• [TASK OBJECTIVE] Retype the data that follows with no alterations, please.

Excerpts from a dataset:

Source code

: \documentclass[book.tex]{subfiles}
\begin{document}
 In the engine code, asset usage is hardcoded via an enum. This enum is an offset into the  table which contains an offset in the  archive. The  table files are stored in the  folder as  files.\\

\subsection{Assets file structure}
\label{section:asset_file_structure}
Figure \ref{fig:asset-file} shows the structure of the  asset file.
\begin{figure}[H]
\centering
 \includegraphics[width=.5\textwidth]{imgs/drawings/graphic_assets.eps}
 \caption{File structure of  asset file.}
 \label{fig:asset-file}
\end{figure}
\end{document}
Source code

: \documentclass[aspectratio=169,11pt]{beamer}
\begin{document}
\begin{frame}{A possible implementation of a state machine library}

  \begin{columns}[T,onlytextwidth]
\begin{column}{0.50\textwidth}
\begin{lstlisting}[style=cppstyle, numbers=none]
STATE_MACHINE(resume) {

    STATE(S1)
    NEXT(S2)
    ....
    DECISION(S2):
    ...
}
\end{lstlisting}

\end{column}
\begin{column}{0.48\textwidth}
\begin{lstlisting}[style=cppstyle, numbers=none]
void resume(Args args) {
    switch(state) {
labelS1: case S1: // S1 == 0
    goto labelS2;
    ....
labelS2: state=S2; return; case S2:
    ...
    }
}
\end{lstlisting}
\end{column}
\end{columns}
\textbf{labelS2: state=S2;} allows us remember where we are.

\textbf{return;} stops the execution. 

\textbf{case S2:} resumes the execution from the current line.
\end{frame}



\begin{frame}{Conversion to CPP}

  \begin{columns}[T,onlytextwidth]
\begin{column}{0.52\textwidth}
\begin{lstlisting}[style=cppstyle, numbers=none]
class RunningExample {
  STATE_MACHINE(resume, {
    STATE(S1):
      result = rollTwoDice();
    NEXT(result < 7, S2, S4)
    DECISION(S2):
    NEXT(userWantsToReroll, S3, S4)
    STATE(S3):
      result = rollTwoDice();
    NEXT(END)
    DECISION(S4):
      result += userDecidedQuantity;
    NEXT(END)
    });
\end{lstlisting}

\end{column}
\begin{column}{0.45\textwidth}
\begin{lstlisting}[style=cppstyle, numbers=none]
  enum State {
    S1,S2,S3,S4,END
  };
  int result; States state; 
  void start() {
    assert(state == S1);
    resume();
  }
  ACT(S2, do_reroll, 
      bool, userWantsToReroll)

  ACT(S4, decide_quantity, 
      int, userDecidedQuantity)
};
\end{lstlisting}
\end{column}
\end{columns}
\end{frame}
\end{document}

• [TASK ANSWER]
Source code

: \documentclass[book.tex]{subfiles}
\begin{document}
 In the engine code, asset usage is hardcoded via an enum. This enum is an offset into the  table which contains an offset in the  archive. The  table files are stored in the  folder as  files.\\

\subsection{Assets file structure}
\label{section:asset_file_structure}
Figure \ref{fig:asset-file} shows the structure of the  asset file.
\begin{figure}[H]
\centering
 \includegraphics[width=.5\textwidth]{imgs/drawings/graphic_assets.eps}
 \caption{File structure of  asset file.}
 \label{fig:asset-file}
\end{figure}
\end{document}
Source code

: \documentclass[aspectratio=169,11pt]{beamer}
\begin{document}
\begin{frame}{A possible implementation of a state machine library}

  \begin{columns}[T,onlytextwidth]
\begin{column}{0.50\textwidth}
\begin{lstlisting}[style=cppstyle, numbers=none]
STATE_MACHINE(resume) {

    STATE(S1)
    NEXT(S2)
    ....
    DECISION(S2):
    ...
}
\end{lstlisting}

\end{column}
\begin{column}{0.48\textwidth}
\begin{lstlisting}[style=cppstyle, numbers=none]
void resume(Args args) {
    switch(state) {
labelS1: case S1: // S1 == 0
    goto labelS2;
    ....
labelS2: state=S2; return; case S2:
    ...
    }
}
\end{lstlisting}
\end{column}
\end{columns}
\textbf{labelS2: state=S2;} allows us remember where we are.

\textbf{return;} stops the execution. 

\textbf{case S2:} resumes the execution from the current line.
\end{frame}



\begin{frame}{Conversion to CPP}

  \begin{columns}[T,onlytextwidth]
\begin{column}{0.52\textwidth}
\begin{lstlisting}[style=cppstyle, numbers=none]
class RunningExample {
  STATE_MACHINE(resume, {
    STATE(S1):
      result = rollTwoDice();
    NEXT(result < 7, S2, S4)
    DECISION(S2):
    NEXT(userWantsToReroll, S3, S4)
    STATE(S3):
      result = rollTwoDice();
    NEXT(END)
    DECISION(S4):
      result += userDecidedQuantity;
    NEXT(END)
    });
\end{lstlisting}

\end{column}
\begin{column}{0.45\textwidth}
\begin{lstlisting}[style=cppstyle, numbers=none]
  enum State {
    S1,S2,S3,S4,END
  };
  int result; States state; 
  void start() {
    assert(state == S1);
    resume();
  }
  ACT(S2, do_reroll, 
      bool, userWantsToReroll)

  ACT(S4, decide_quantity, 
      int, userDecidedQuantity)
};
\end{lstlisting}
\end{column}
\end{columns}
\end{frame}
\end{document}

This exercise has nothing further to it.